As documented by Nick Redfern, files released under the Freedom of Information Act reveal that an agent of the Air Force Office of Special Investigations was dispatched not only to interrogate Conrad about his claims, but also to attend the first private screening of his completed film. Unsurprisingly, Conrad’s story was soon revealed as an elaborate marketing scam designed to promote what was, in reality, a tedious and uneventful movie. The Conrad case is significant for its demonstration of the high degree of seriousness with which the USAF regarded the issue of media depictions of the burgeoning UFO phenomenon.
Disappointingly, the eponymous flying saucer eventually proves to be a soviet secret weapon. Aliens don’t even get a mention. At the time of the movie’s release in 1950, the Extraterrestrial Hypothesis (ETH) was already firmly in favor among UFO believers, and Conrad’s unimaginative story failed to connect with audiences. Its shoddy production values and dreadful performances didn’t help. Like many a real flying saucer, Conrad’s movie was seen by only a few people, and for a short time.
[embed]https://www.youtube.com/watch?v=aGkAG3Cj_A4[/embed]
The Body Stealers (1969)
When a unit of British military paratroopers vanishes inexplicably during a jump from an army plane, two investigators, Patrick Allen (Bob Megan) and Neil Connery (Jim Radford), are tasked with solving the mystery and soon uncover a dastardly alien plot to steal human bodies by snatching them out of the air.

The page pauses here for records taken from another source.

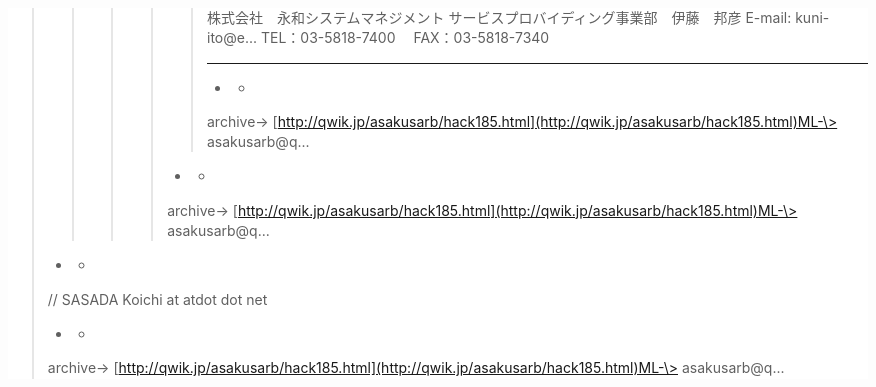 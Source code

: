 > > > > > 株式会社　永和システムマネジメント サービスプロバイディング事業部　伊藤　邦彦 E-mail: kuni-ito@e... TEL：03-5818-7400　 FAX：03-5818-7340
> > > > > 
> > > > > * * *
> > > > > 
> > > > > - -
> > > > > 
> > > > > archive-\> [http://qwik.jp/asakusarb/hack185.html](http://qwik.jp/asakusarb/hack185.html)ML-\> asakusarb@q...
> > > > - -
> > > > 
> > > > archive-\> [http://qwik.jp/asakusarb/hack185.html](http://qwik.jp/asakusarb/hack185.html)ML-\> asakusarb@q...
> - -
> 
> // SASADA Koichi at atdot dot net
> 
> - -
> 
> archive-\> [http://qwik.jp/asakusarb/hack185.html](http://qwik.jp/asakusarb/hack185.html)ML-\> asakusarb@q...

Released in 1969, this James-Bond-inspired, low budget Brit flick was arguably the first motion picture ever to focus directly on the idea of alien abduction. This was a time when abduction lore was still embryonic, with only a small handful of accounts having surfaced in UFO literature, most notably the Hill abduction case of 1961 (not widely publicised until 1966), and the Herbert Schirmer case of 1967. While earlier movies, such as Invaders from Mars (1953) and This Island Earth (1955), had contained plot details closely paralleling those of modern UFO abduction accounts, The Body Stealers was the first to devote its entire narrative to the mystery of alien-human kidnappings. Sadly, it’s incredibly dull, dramatically and UFOlogically, although it still entertains today in an Austin Powers sort of way.
The Stranger Within (1974)
This peculiar production was broadcast in 1974 as an ABC Movie of the Week. The Stranger Within starred Barbra Eden as a suburban housewife with a vasectomized husband who finds herself inexplicably pregnant. As the narrative unfolds the wife’s behavior grows increasingly bizarre. Her husband and her doctor eventually reach the radical conclusion that she has been abducted and impregnated by aliens, and that her memory of these events has been erased. The film plays out as a serious psychological drama, free of the cheap sensationalism it could so easily have embraced.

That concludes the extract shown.